You’re used to mucking around in Unity, but suddenly you’re dropped into Unreal Engine. What’s what and where is it? Here’s a collection of rough – and I mean rough – analogs.
I know these aren’t exact matches, but conceptually it helped me find my way around and begin to recognize where the code goes, and what lives where.
Actors
Actor (or AActor) is the base class for an object that can be placed or spawned in the world. You can override the base class to create a custom Actor type with all the bells and whistles you need. You can kind of think of this as similar to a behavior on the root of a Unity object
Actor Components
You can attach multiple components to an Actor. These are similar to adding on behaviors to your Unity object. You can create and attach them to the blueprint (prefab) at design time, or to an active Actor at runtime. Components can be added in a hierarchy. You can also set up attachment data to glue them to locations in a skeleton.
Blueprints
You can think of blueprints like Unity’s prefabs or scriptable objects. They’re serialized objects, based on whatever parent class you need. For example, a duck creature would have an Actor based blueprint, to which you could add all your duck related components, skeleton mesh, etc. If you need to specialize the Actor class for your duck, make a ADuckActor derivative of AActor, and reparent the duck blueprint to it. These blueprints can be instanced in the level at design time, or loaded and spawned at runtime, similar to Unity prefabs. Plain old data objects can be derived from UDataAsset, and loaded at runtime like a scriptable object.
Subsystems
A common pattern I used in Unity projects was to create singleton manager objects, where the scene would always contain a single instance of the manager object. These would handle object pooling, or base UI functionality, or debug logging, or asset management*, or a dozen other core systems. While you could possibly achieve something similar in Unreal with singleton actors in the scene, UE provides Subsystems that you can derive from, that set up a single instance at the start of the game and exist throughout. Derive your subsystem from UGameInstanceSubsystem, and away you go.

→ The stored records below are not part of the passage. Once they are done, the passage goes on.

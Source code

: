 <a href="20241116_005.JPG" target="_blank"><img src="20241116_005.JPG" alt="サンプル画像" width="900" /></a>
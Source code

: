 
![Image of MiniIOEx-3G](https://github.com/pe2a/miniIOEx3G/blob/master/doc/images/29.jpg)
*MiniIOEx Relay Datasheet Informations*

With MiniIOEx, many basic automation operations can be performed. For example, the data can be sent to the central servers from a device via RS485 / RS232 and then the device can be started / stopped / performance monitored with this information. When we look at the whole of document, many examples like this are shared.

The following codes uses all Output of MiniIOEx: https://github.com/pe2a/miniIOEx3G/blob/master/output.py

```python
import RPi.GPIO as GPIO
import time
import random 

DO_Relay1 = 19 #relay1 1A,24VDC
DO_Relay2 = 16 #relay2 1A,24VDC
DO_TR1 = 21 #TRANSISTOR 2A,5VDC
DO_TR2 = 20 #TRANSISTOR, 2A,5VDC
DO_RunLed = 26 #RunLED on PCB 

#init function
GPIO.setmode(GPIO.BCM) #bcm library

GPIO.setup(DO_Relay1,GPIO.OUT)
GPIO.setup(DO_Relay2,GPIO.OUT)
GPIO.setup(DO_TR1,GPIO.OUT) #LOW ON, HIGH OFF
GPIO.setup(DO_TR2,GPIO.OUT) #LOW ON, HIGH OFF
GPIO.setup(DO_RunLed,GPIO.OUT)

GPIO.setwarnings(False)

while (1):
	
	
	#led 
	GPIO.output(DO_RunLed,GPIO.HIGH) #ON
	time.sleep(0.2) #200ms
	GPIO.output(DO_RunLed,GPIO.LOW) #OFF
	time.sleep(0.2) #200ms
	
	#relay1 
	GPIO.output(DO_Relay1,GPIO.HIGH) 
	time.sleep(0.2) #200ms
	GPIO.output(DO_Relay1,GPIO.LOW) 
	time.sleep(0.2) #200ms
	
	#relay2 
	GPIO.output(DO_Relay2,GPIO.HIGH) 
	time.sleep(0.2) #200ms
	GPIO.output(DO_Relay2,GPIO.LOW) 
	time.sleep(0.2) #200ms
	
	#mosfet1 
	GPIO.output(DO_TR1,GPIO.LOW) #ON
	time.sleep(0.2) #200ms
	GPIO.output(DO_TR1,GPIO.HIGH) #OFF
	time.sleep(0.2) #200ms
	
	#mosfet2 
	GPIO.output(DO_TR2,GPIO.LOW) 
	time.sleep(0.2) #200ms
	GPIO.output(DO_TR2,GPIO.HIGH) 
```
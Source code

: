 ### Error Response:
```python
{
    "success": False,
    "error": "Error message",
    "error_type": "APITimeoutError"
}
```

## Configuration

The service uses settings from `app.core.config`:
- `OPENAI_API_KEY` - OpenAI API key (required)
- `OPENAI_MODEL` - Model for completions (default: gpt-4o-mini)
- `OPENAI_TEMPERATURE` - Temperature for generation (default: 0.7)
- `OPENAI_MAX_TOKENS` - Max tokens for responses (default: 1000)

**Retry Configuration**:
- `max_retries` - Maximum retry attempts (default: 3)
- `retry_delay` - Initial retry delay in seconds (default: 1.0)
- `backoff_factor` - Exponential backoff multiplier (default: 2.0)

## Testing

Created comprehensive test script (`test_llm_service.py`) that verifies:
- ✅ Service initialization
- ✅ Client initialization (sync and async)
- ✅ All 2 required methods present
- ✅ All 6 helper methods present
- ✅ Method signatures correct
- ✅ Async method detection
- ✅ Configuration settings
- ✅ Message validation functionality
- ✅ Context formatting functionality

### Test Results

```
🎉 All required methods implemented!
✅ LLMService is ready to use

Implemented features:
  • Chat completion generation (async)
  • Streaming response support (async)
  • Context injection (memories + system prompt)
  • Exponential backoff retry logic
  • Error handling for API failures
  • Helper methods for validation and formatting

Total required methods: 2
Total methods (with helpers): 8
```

The only downside I’ve found to using subsystems is that there isn’t an obvious way to have data directly within the subsystem, editable within the editor, as you would with a singleton manager prefab in Unity. I read a forum post about marking the subsystem derived class as Abstract and Blueprintable, which apparently will allow you to create a subsystem blueprint which is loaded and instanced at runtime. I need to try this out. The alternative is to create a data asset that the subsystem loads on Initialize().
* Asset management isn’t a great example here. Unreal has a UAssetManager class for handling asset management, and recommends you derive your own asset manager from this. Still, it stands as an example of singleton-y like system that you may have in your Unity project.
UIs
I’ve done a fair amount of in-game UI stuff with Unity, so I’ve ended up doing a fair amount of UI stuff in Unreal, to. In Unity, I’d typically get the UI component prefab from the artist, containing the hierarchy of panels, buttons, sliders, images, text, and all the usual UI gubbins. I’d then attach a custom behavior to the root object, with references to the fields I’d need to read/write during the operation of the UI, and the code for getting, setting and generally mucking about with those controls and their contents.
In Unreal, I got a blueprint from the artist, containing a hierarchy of panels, buttons, sliders, images, text and all the usual UI gubbins. I then created custom parent class, derived from UUserWidget, with references to the fields I’d need to read/write during the operation of the UI… and immediately came unstuck. It’s almost like it wants to work that way: putting a reference in that parent class to, say, a text field that exists somewhere down in the hierarchy and selecting that field in the editor initially appears to work, but it will not save that information. It’s as if it has no way of referencing that object in a way that will serialize and rebind on reload. The way around this is to use name binding. The pointer to the text field in the parent class needs have the same name as the object in the hierarchy:
UPROPERTY(meta = (BindWidget))
UImage* MyImage;
This will automatically bind to a UImage instance called ‘MyImage’. It’ll also complain if it can’t find MyImage. Use BindWidgetOptional, if you’re ok with there being nothing bound to it. Useful if you have several widget variations using the same parent class.